As blogger Laura Creekmore writes, the news industry and the news are not synonyms:

So let’s also be clear that “newspapers,” the “news industry” and “journalism” are are not necessarily the same thing. Journalism is primarily [but not completely] what we’re talking about when we talk about “freedom of the press.” We mean the investigating, reporting and dissemination of information to the public by independent and varied voices, outside the official government channel. We mean analysis and opinion about what government and industry and other forces in our society are doing. We mean investigation into practices that seem corrupt or detrimental to the public good. Nowhere in any of that is it required that the practice of journalism be carried out by major corporations using newsprint. Journalism is platform-agnostic. Information can be —- and today is —- shared over multiple platforms.

I’ve long believed that bloggers are not a priori journalists just because they are diarists. But they can be. And they (we!) are getting better at it.  Bloggers are increasingly credible sources for news. The current mess in Gulf is a perfect example. I think it’s the first major news story where blogs and social media have been an integral part of reporting the news about the spill without becoming part of the news.

Think about it. Obama’s presidential campaign. The Iran elections. The Indonesian tsunami. The use of social media to report these stories became a part of the story. I don’t see the same thing with the oil spill disaster. Social media is just one of the channels from which we get the news.  No big deal.

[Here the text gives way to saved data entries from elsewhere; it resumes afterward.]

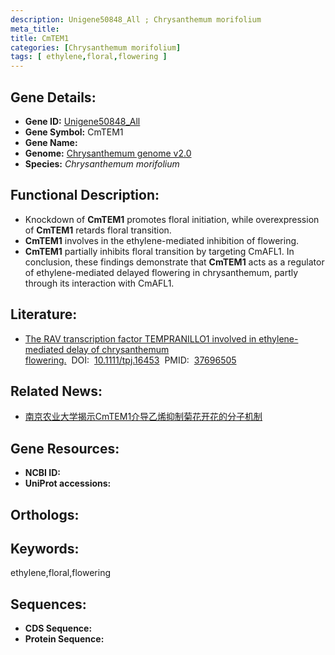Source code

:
 ```yaml
---
description: Unigene50848_All ; Chrysanthemum morifolium
meta_title:
title: CmTEM1
categories: [Chrysanthemum morifolium]
tags: [ ethylene,floral,flowering ]
---
```


## Gene Details:
- **Gene ID:**	[Unigene50848_All]()
- **Gene Symbol:** CmTEM1
- **Gene Name:** 
- **Genome:** [Chrysanthemum genome v2.0]()
- **Species:** *Chrysanthemum morifolium*

## Functional Description:
   - Knockdown of **CmTEM1** promotes floral initiation, while overexpression of **CmTEM1** retards floral transition.
   - **CmTEM1** involves in the ethylene-mediated inhibition of flowering.
   - **CmTEM1** partially inhibits floral transition by targeting CmAFL1. In conclusion, these findings demonstrate that **CmTEM1** acts as a regulator of ethylene-mediated delayed flowering in chrysanthemum, partly through its interaction with CmAFL1.

## Literature:
   - [The RAV transcription factor TEMPRANILLO1 involved in ethylene-mediated delay of chrysanthemum flowering.]( https://onlinelibrary.wiley.com/doi/full/10.1111/tpj.16453)&nbsp;&nbsp;DOI:&nbsp;&nbsp;[10.1111/tpj.16453](https://onlinelibrary.wiley.com/doi/full/10.1111/tpj.16453)&nbsp;&nbsp;PMID:&nbsp;&nbsp;[37696505](https://pubmed.ncbi.nlm.nih.gov/37696505/)

## Related News:
   - [南京农业大学揭示CmTEM1介导乙烯抑制菊花开花的分子机制](https://mp.weixin.qq.com/s?__biz=MzIyOTY2NDYyNQ==&mid=2247580875&idx=5&sn=14f02b46aa0f3a1daea53e23d9162319&chksm=e9158c4e24d3bb40cc42c598f1fb4f6a392a57ee3c864e1a8529e0f6cd3b45a644e0625ed138&scene=27#wechat_redirect)

## Gene Resources:
- **NCBI ID:** [](https://www.ncbi.nlm.nih.gov/gene/?term=)
- **UniProt accessions:** [](https://www.uniprot.org/uniprotkb//entry)

## Orthologs:


## Keywords:
ethylene,floral,flowering

## Sequences:
- **CDS Sequence:**
- **Protein Sequence:**
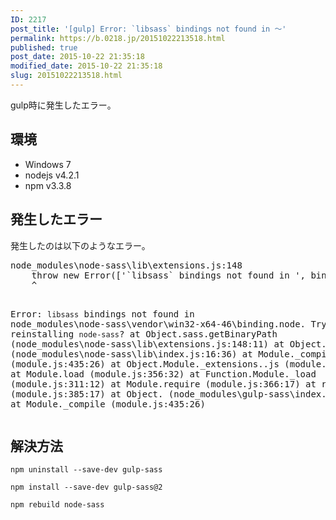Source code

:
 ```yaml
---
ID: 2217
post_title: '[gulp] Error: `libsass` bindings not found in ～'
permalink: https://b.0218.jp/20151022213518.html
published: true
post_date: 2015-10-22 21:35:18
modified_date: 2015-10-22 21:35:18
slug: 20151022213518.html
---
```

gulp時に発生したエラー。

<!--more-->
<h2>環境</h2>
<ul>
	<li>Windows 7</li>
	<li>nodejs v4.2.1</li>
	<li>npm v3.3.8</li>
</ul>
<h2>発生したエラー</h2>
発生したのは以下のようなエラー。
<pre class="cmd">node_modules\node-sass\lib\extensions.js:148
    throw new Error(['`libsass` bindings not found in ', binaryPath, '. Try reinstalling `node-sass`?'].join(''));
    ^

Error: `libsass` bindings not found in node_modules\node-sass\vendor\win32-x64-46\binding.node. Try reinstalling `node-sass`?
    at Object.sass.getBinaryPath (node_modules\node-sass\lib\extensions.js:148:11)
    at Object. (node_modules\node-sass\lib\index.js:16:36)
    at Module._compile (module.js:435:26)
    at Object.Module._extensions..js (module.js:442:10)
    at Module.load (module.js:356:32)
    at Function.Module._load (module.js:311:12)
    at Module.require (module.js:366:17)
    at require (module.js:385:17)
    at Object. (node_modules\gulp-sass\index.js:163:21)
    at Module._compile (module.js:435:26)
</pre>

<h2>解決方法</h2>
<pre class="language-bash"><code>npm uninstall --save-dev gulp-sass</code></pre>
<pre class="language-bash"><code>npm install --save-dev gulp-sass@2</code></pre>
<pre class="language-bash"><code>npm rebuild node-sass</code></pre>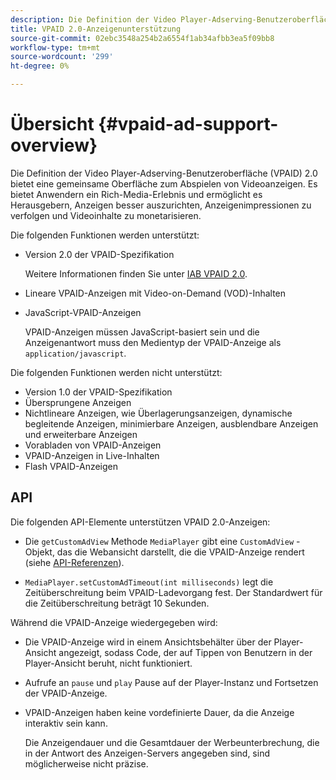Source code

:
 ```yaml
---
description: Die Definition der Video Player-Adserving-Benutzeroberfläche (VPAID) 2.0 bietet eine gemeinsame Oberfläche zum Abspielen von Videoanzeigen. Es bietet Anwendern ein Rich-Media-Erlebnis und ermöglicht es Herausgebern, Anzeigen besser auszurichten, Anzeigenimpressionen zu verfolgen und Videoinhalte zu monetarisieren.
title: VPAID 2.0-Anzeigenunterstützung
source-git-commit: 02ebc3548a254b2a6554f1ab34afbb3ea5f09bb8
workflow-type: tm+mt
source-wordcount: '299'
ht-degree: 0%

---
```


# Übersicht {#vpaid-ad-support-overview}

Die Definition der Video Player-Adserving-Benutzeroberfläche (VPAID) 2.0 bietet eine gemeinsame Oberfläche zum Abspielen von Videoanzeigen. Es bietet Anwendern ein Rich-Media-Erlebnis und ermöglicht es Herausgebern, Anzeigen besser auszurichten, Anzeigenimpressionen zu verfolgen und Videoinhalte zu monetarisieren.

Die folgenden Funktionen werden unterstützt:

* Version 2.0 der VPAID-Spezifikation

  Weitere Informationen finden Sie unter [IAB VPAID 2.0](https://www.iab.com/wp-content/uploads/2015/06/VPAID_2_0_Final_04-10-2012.pdf).
* Lineare VPAID-Anzeigen mit Video-on-Demand (VOD)-Inhalten
* JavaScript-VPAID-Anzeigen

  VPAID-Anzeigen müssen JavaScript-basiert sein und die Anzeigenantwort muss den Medientyp der VPAID-Anzeige als `application/javascript`.

Die folgenden Funktionen werden nicht unterstützt:

* Version 1.0 der VPAID-Spezifikation
* Übersprungene Anzeigen
* Nichtlineare Anzeigen, wie Überlagerungsanzeigen, dynamische begleitende Anzeigen, minimierbare Anzeigen, ausblendbare Anzeigen und erweiterbare Anzeigen
* Vorabladen von VPAID-Anzeigen
* VPAID-Anzeigen in Live-Inhalten
* Flash VPAID-Anzeigen

## API

Die folgenden API-Elemente unterstützen VPAID 2.0-Anzeigen:

* Die `getCustomAdView` Methode `MediaPlayer` gibt eine `CustomAdView` -Objekt, das die Webansicht darstellt, die die VPAID-Anzeige rendert (siehe [API-Referenzen](https://help.adobe.com/en_US/primetime/api/psdk/javadoc/index.html)).

* `MediaPlayer.setCustomAdTimeout(int milliseconds)` legt die Zeitüberschreitung beim VPAID-Ladevorgang fest. Der Standardwert für die Zeitüberschreitung beträgt 10 Sekunden.

Während die VPAID-Anzeige wiedergegeben wird:

* Die VPAID-Anzeige wird in einem Ansichtsbehälter über der Player-Ansicht angezeigt, sodass Code, der auf Tippen von Benutzern in der Player-Ansicht beruht, nicht funktioniert.
* Aufrufe an `pause` und `play` Pause auf der Player-Instanz und Fortsetzen der VPAID-Anzeige.

* VPAID-Anzeigen haben keine vordefinierte Dauer, da die Anzeige interaktiv sein kann.

  Die Anzeigendauer und die Gesamtdauer der Werbeunterbrechung, die in der Antwort des Anzeigen-Servers angegeben sind, sind möglicherweise nicht präzise.
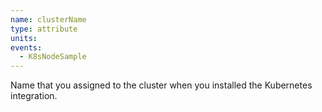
 ```yaml
---
name: clusterName
type: attribute
units:
events:
  - K8sNodeSample
---
```


Name that you assigned to the cluster when you installed the Kubernetes integration.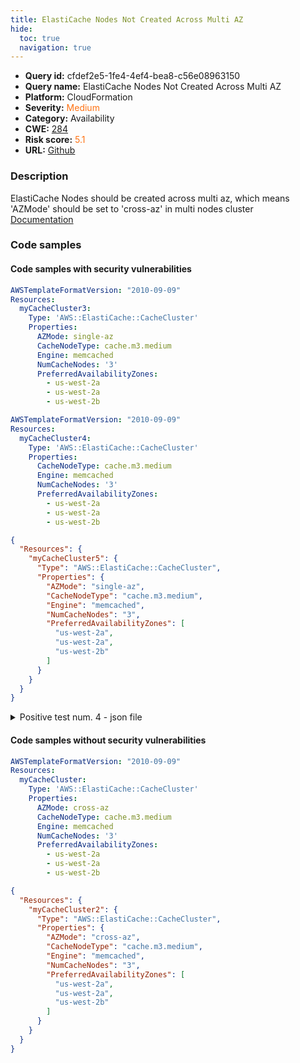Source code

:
 ```yaml
---
title: ElastiCache Nodes Not Created Across Multi AZ
hide:
  toc: true
  navigation: true
---
```


<style>
  .highlight .hll {
    background-color: #ff171742;
  }
  .md-content {
    max-width: 1100px;
    margin: 0 auto;
  }
</style>

-   **Query id:** cfdef2e5-1fe4-4ef4-bea8-c56e08963150
-   **Query name:** ElastiCache Nodes Not Created Across Multi AZ
-   **Platform:** CloudFormation
-   **Severity:** <span style="color:#ff7213">Medium</span>
-   **Category:** Availability
-   **CWE:** <a href="https://cwe.mitre.org/data/definitions/284.html" onclick="newWindowOpenerSafe(event, 'https://cwe.mitre.org/data/definitions/284.html')">284</a>
-   **Risk score:** <span style="color:#ff7213">5.1</span>
-   **URL:** [Github](https://github.com/Checkmarx/kics/tree/master/assets/queries/cloudFormation/aws/elasticache_nodes_not_created_across_multi_az)

### Description
ElastiCache Nodes should be created across multi az, which means 'AZMode' should be set to 'cross-az' in multi nodes cluster<br>
[Documentation](https://docs.aws.amazon.com/AWSCloudFormation/latest/UserGuide/aws-properties-elasticache-cache-cluster.html)

### Code samples
#### Code samples with security vulnerabilities
```yaml title="Positive test num. 1 - yaml file" hl_lines="6"
AWSTemplateFormatVersion: "2010-09-09"
Resources:
  myCacheCluster3:
    Type: 'AWS::ElastiCache::CacheCluster'
    Properties:
      AZMode: single-az
      CacheNodeType: cache.m3.medium
      Engine: memcached
      NumCacheNodes: '3'
      PreferredAvailabilityZones:
        - us-west-2a
        - us-west-2a
        - us-west-2b

```
```yaml title="Positive test num. 2 - yaml file" hl_lines="5"
AWSTemplateFormatVersion: "2010-09-09"
Resources:
  myCacheCluster4:
    Type: 'AWS::ElastiCache::CacheCluster'
    Properties:
      CacheNodeType: cache.m3.medium
      Engine: memcached
      NumCacheNodes: '3'
      PreferredAvailabilityZones:
        - us-west-2a
        - us-west-2a
        - us-west-2b

```
```json title="Positive test num. 3 - json file" hl_lines="6"
{
  "Resources": {
    "myCacheCluster5": {
      "Type": "AWS::ElastiCache::CacheCluster",
      "Properties": {
        "AZMode": "single-az",
        "CacheNodeType": "cache.m3.medium",
        "Engine": "memcached",
        "NumCacheNodes": "3",
        "PreferredAvailabilityZones": [
          "us-west-2a",
          "us-west-2a",
          "us-west-2b"
        ]
      }
    }
  }
}

```
<details><summary>Positive test num. 4 - json file</summary>

```json hl_lines="5"
{
  "Resources": {
    "myCacheCluster6": {
      "Type": "AWS::ElastiCache::CacheCluster",
      "Properties": {
        "CacheNodeType": "cache.m3.medium",
        "Engine": "memcached",
        "NumCacheNodes": "3",
        "PreferredAvailabilityZones": [
          "us-west-2a",
          "us-west-2a",
          "us-west-2b"
        ]
      }
    }
  }
}

```
</details>


#### Code samples without security vulnerabilities
```yaml title="Negative test num. 1 - yaml file"
AWSTemplateFormatVersion: "2010-09-09"
Resources:
  myCacheCluster:
    Type: 'AWS::ElastiCache::CacheCluster'
    Properties:
      AZMode: cross-az
      CacheNodeType: cache.m3.medium
      Engine: memcached
      NumCacheNodes: '3'
      PreferredAvailabilityZones:
        - us-west-2a
        - us-west-2a
        - us-west-2b

```
```json title="Negative test num. 2 - json file"
{
  "Resources": {
    "myCacheCluster2": {
      "Type": "AWS::ElastiCache::CacheCluster",
      "Properties": {
        "AZMode": "cross-az",
        "CacheNodeType": "cache.m3.medium",
        "Engine": "memcached",
        "NumCacheNodes": "3",
        "PreferredAvailabilityZones": [
          "us-west-2a",
          "us-west-2a",
          "us-west-2b"
        ]
      }
    }
  }
}

```

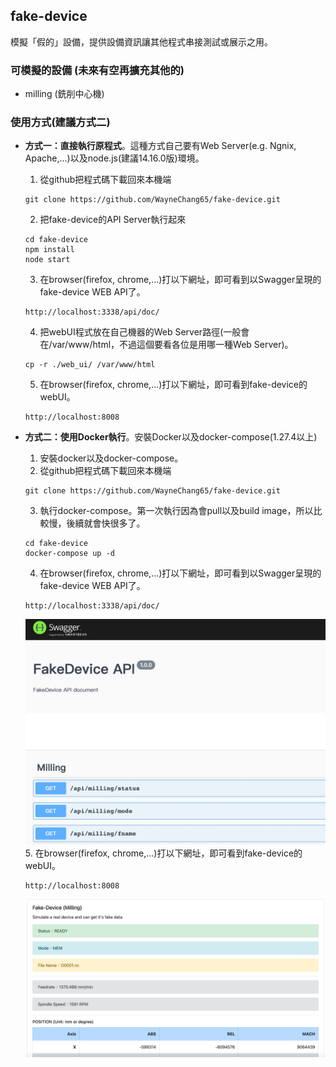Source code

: ## fake-device
模擬「假的」設備，提供設備資訊讓其他程式串接測試或展示之用。

### 可模擬的設備 (未來有空再擴充其他的)  
* milling (銑削中心機)  

### 使用方式(建議方式二)
* **方式一：直接執行原程式**。這種方式自己要有Web Server(e.g. Ngnix, Apache,...)以及node.js(建議14.16.0版)環境。  
  1. 從github把程式碼下載回來本機端  
  ```
  git clone https://github.com/WayneChang65/fake-device.git
  ```
  2. 把fake-device的API Server執行起來
  ```
  cd fake-device
  npm install
  node start
  ```
  3. 在browser(firefox, chrome,...)打以下網址，即可看到以Swagger呈現的fake-device WEB API了。
  ```
  http://localhost:3338/api/doc/
  ```
  4. 把webUI程式放在自己機器的Web Server路徑(一般會在/var/www/html，不過這個要看各位是用哪一種Web Server)。
  ```
  cp -r ./web_ui/ /var/www/html
  ```
  5. 在browser(firefox, chrome,...)打以下網址，即可看到fake-device的webUI。
  ```
  http://localhost:8008
  ```

* **方式二：使用Docker執行**。安裝Docker以及docker-compose(1.27.4以上)
  1. 安裝docker以及docker-compose。
  2. 從github把程式碼下載回來本機端  
  ```
  git clone https://github.com/WayneChang65/fake-device.git
  ```  
  3. 執行docker-compose。第一次執行因為會pull以及build image，所以比較慢，後續就會快很多了。
  ```  
  cd fake-device
  docker-compose up -d
  ```  
  4. 在browser(firefox, chrome,...)打以下網址，即可看到以Swagger呈現的fake-device WEB API了。
  ```
  http://localhost:3338/api/doc/
  ```  
  ![image](https://raw.githubusercontent.com/WayneChang65/fake-device/master/img/api.jpg)  
  5. 在browser(firefox, chrome,...)打以下網址，即可看到fake-device的webUI。
  ```
  http://localhost:8008
  ```
  ![image](https://raw.githubusercontent.com/WayneChang65/fake-device/master/img/webui.jpg)  
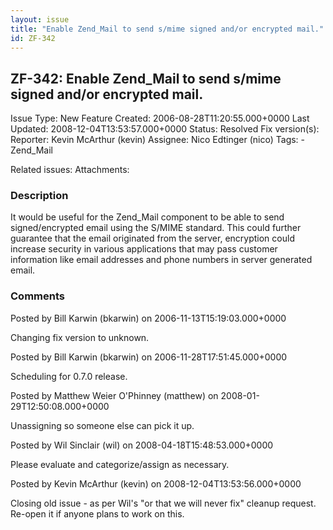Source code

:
 ```yaml
---
layout: issue
title: "Enable Zend_Mail to send s/mime signed and/or encrypted mail."
id: ZF-342
---
```


ZF-342: Enable Zend\_Mail to send s/mime signed and/or encrypted mail.
----------------------------------------------------------------------

 Issue Type: New Feature Created: 2006-08-28T11:20:55.000+0000 Last Updated: 2008-12-04T13:53:57.000+0000 Status: Resolved Fix version(s): 
 Reporter:  Kevin McArthur (kevin)  Assignee:  Nico Edtinger (nico)  Tags: - Zend\_Mail
 
 Related issues: 
 Attachments: 
### Description

It would be useful for the Zend\_Mail component to be able to send signed/encrypted email using the S/MIME standard. This could further guarantee that the email originated from the server, encryption could increase security in various applications that may pass customer information like email addresses and phone numbers in server generated email.

 

 

### Comments

Posted by Bill Karwin (bkarwin) on 2006-11-13T15:19:03.000+0000

Changing fix version to unknown.

 

 

Posted by Bill Karwin (bkarwin) on 2006-11-28T17:51:45.000+0000

Scheduling for 0.7.0 release.

 

 

Posted by Matthew Weier O'Phinney (matthew) on 2008-01-29T12:50:08.000+0000

Unassigning so someone else can pick it up.

 

 

Posted by Wil Sinclair (wil) on 2008-04-18T15:48:53.000+0000

Please evaluate and categorize/assign as necessary.

 

 

Posted by Kevin McArthur (kevin) on 2008-12-04T13:53:56.000+0000

Closing old issue - as per Wil's "or that we will never fix" cleanup request. Re-open it if anyone plans to work on this.

 

 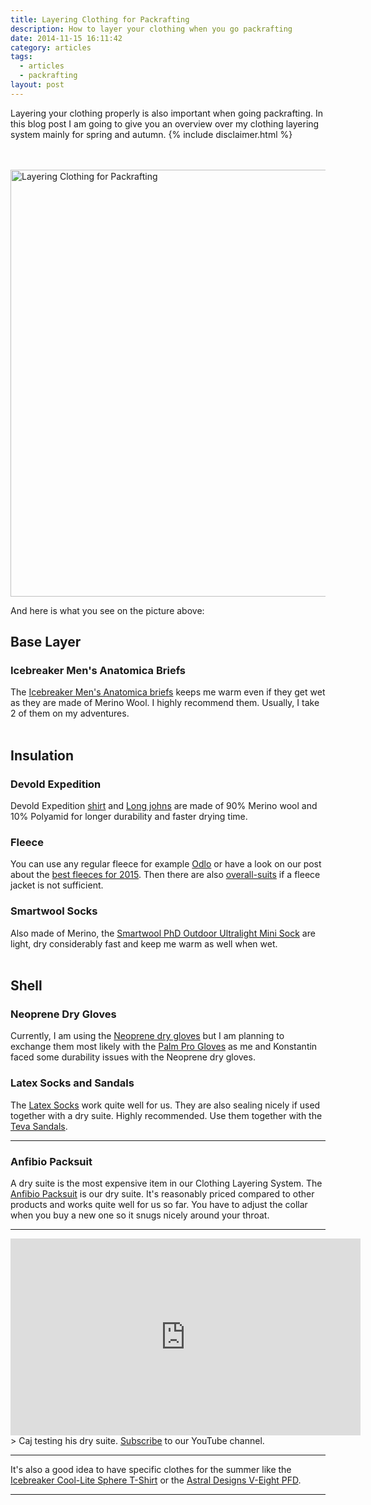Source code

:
 ```yaml
---
title: Layering Clothing for Packrafting
description: How to layer your clothing when you go packrafting
date: 2014-11-15 16:11:42
category: articles
tags:
  - articles
  - packrafting
layout: post
---
```


Layering your clothing properly is also important when going packrafting. In this blog post I am going to give you an overview over my clothing layering system mainly for spring and autumn. {% include disclaimer.html %}

<br><br>
<a href="https://www.flickr.com/photos/90204224@N07/15791886561" title="Layering Clothing for Packrafting - Icebreaker Anatomic Brief - Anfibio Packsuit - Smartwool Socks"><img src="https://c2.staticflickr.com/6/5604/15791886561_17a9a75924_b.jpg" width="1024" height="683" alt="Layering Clothing for Packrafting"></a>
<!--more-->

And here is what you see on the picture above:

## Base Layer

### Icebreaker Men's Anatomica Briefs

The [Icebreaker Men's Anatomica briefs](http://bit.ly/14qhD2v) keeps me warm even if they get wet as they are made of Merino Wool. I highly recommend them. Usually, I take 2 of them on my adventures.<br><br>
<div id="pcwContent1"></div>
<script type="text/javascript">
avPcwShowInlineFromSearch('pcwContent1', 'Icebreaker Anatomica Briefs', 'search_results_count=3');
</script>

## Insulation

### Devold Expedition

Devold Expedition [shirt](http://amzn.to/1uwNTKV) and [Long johns](http://www.amazon.de/gp/product/B00BN5MSAQ) are made of 90% Merino wool and 10% Polyamid for longer durability and faster drying time.

### Fleece
You can use any regular fleece for example [Odlo](http://amzn.to/1zqR4Ep) or have a look on our post about the [best fleeces for 2015](http://hikeventures.com/best-fleece-jackets/). Then there are also [overall-suits](http://www.packrafting-store.de/Clothing/Single-unit-Fleece::389.html) if a fleece jacket is not sufficient.

### Smartwool Socks
Also made of Merino, the [Smartwool PhD Outdoor Ultralight Mini Sock](http://bit.ly/1hwvEPD) are light, dry considerably fast and keep me warm as well when wet.
<br><br>
<div id="pcwContent2"></div>
<script type="text/javascript">
avPcwShowInlineFromSearch('pcwContent2', 'Smartwool PhD Outdoor Ultralight Mini Sock', 'search_results_count=3');
</script>

## Shell

### Neoprene Dry Gloves

Currently, I am using the <a href="http://www.packrafting-store.de/Clothing/Neopren-dry-glove::381.html" rel="nofollow" target="_blank">Neoprene dry gloves</a> but I am planning to exchange them most likely with the <a href="http://www.palmequipmenteurope.com/product/pro" rel="nofollow" target="_blank">Palm Pro Gloves</a> as me and Konstantin faced some durability issues with the Neoprene dry gloves.

### Latex Socks and Sandals
The <a href="http://www.packrafting-store.de/Clothing/Latex-socks::380.html" rel="nofollow" target="_blank">Latex Socks</a> work quite well for us. They are also sealing nicely if used together with a dry suite. Highly recommended. Use them together with the <a href="http://amzn.to/1q3n3KJ" rel="nofollow" target="_blank">Teva Sandals</a>.

---

### Anfibio Packsuit
A dry suite is the most expensive item in our Clothing Layering System. The <a href="http://www.packrafting-store.de/Clothing/Anfibio-Packsuit::378.html" rel="nofollow" target="_blank">Anfibio Packsuit</a> is our dry suite. It's reasonably priced compared to other products and works quite well for us so far. You have to adjust the collar when you buy a new one so it snugs nicely around your throat.

---

<iframe width="560" height="315" src="https://www.youtube.com/embed/KWnlN7klqJI" frameborder="0" allowfullscreen></iframe>
> Caj testing his dry suite.  <a href="https://www.youtube.com/channel/UCnO9Q_m9EaOCrHmmQIBVBNw?sub_confirmation=1" rel="nofollow">Subscribe</a> to our YouTube channel.

---

It's also a good idea to have specific clothes for the summer like the <a href="http://amzn.to/2dI0XrJ" rel="nofollow" target="_blank">Icebreaker Cool-Lite Sphere T-Shirt</a> or the <a href="http://amzn.to/2f6c0AW" rel="nofollow" target="_blank">Astral Designs V-Eight PFD</a>.

---

<script type="text/javascript">
amzn_assoc_placement = "adunit0";
amzn_assoc_search_bar = "false";
amzn_assoc_tracking_id = "hikeve-20";
amzn_assoc_search_bar_position = "top";
amzn_assoc_ad_mode = "search";
amzn_assoc_ad_type = "smart";
amzn_assoc_marketplace = "amazon";
amzn_assoc_region = "US";
amzn_assoc_title = "Amazon Search Results";
amzn_assoc_default_search_phrase = "Astral Designs V-Eight";
amzn_assoc_default_category = "All";
amzn_assoc_linkid = "9a725873569a009ac5497b65cc30560e";
</script>
<script src="//z-na.amazon-adsystem.com/widgets/onejs?MarketPlace=US"></script>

That’s what the New York Times is justifiably afraid of. News organizations like the Times invest heavily in infrastructure. The Times has some of the best reporting on the planet. But if consumers don’t value it? If they can get it all for free for four bucks, and bypass the advertising, the major online money-making mechanisms the paper does have? If they equate the coverage from the NYT with that from Joe or Jane Average? The bell starts tolling ...

If mainstream media outlets don’t want the bell tolling for them, they’ve got to figure out how to show their value in the new world of journalism. Not try to stop the evolution of journalism. Because they can’t.

That horse has left the barn.

By the way, as of this writing, the Pulse app is available in the Apple store, but they are not promoting the New York Times feed in the screen shots.

Pulse = 1. New York Times = 0.

Susan Getgood blogs at Marketing Roadmaps, Snapshot Chronicles and Snapshot Chronicles Roadtrip.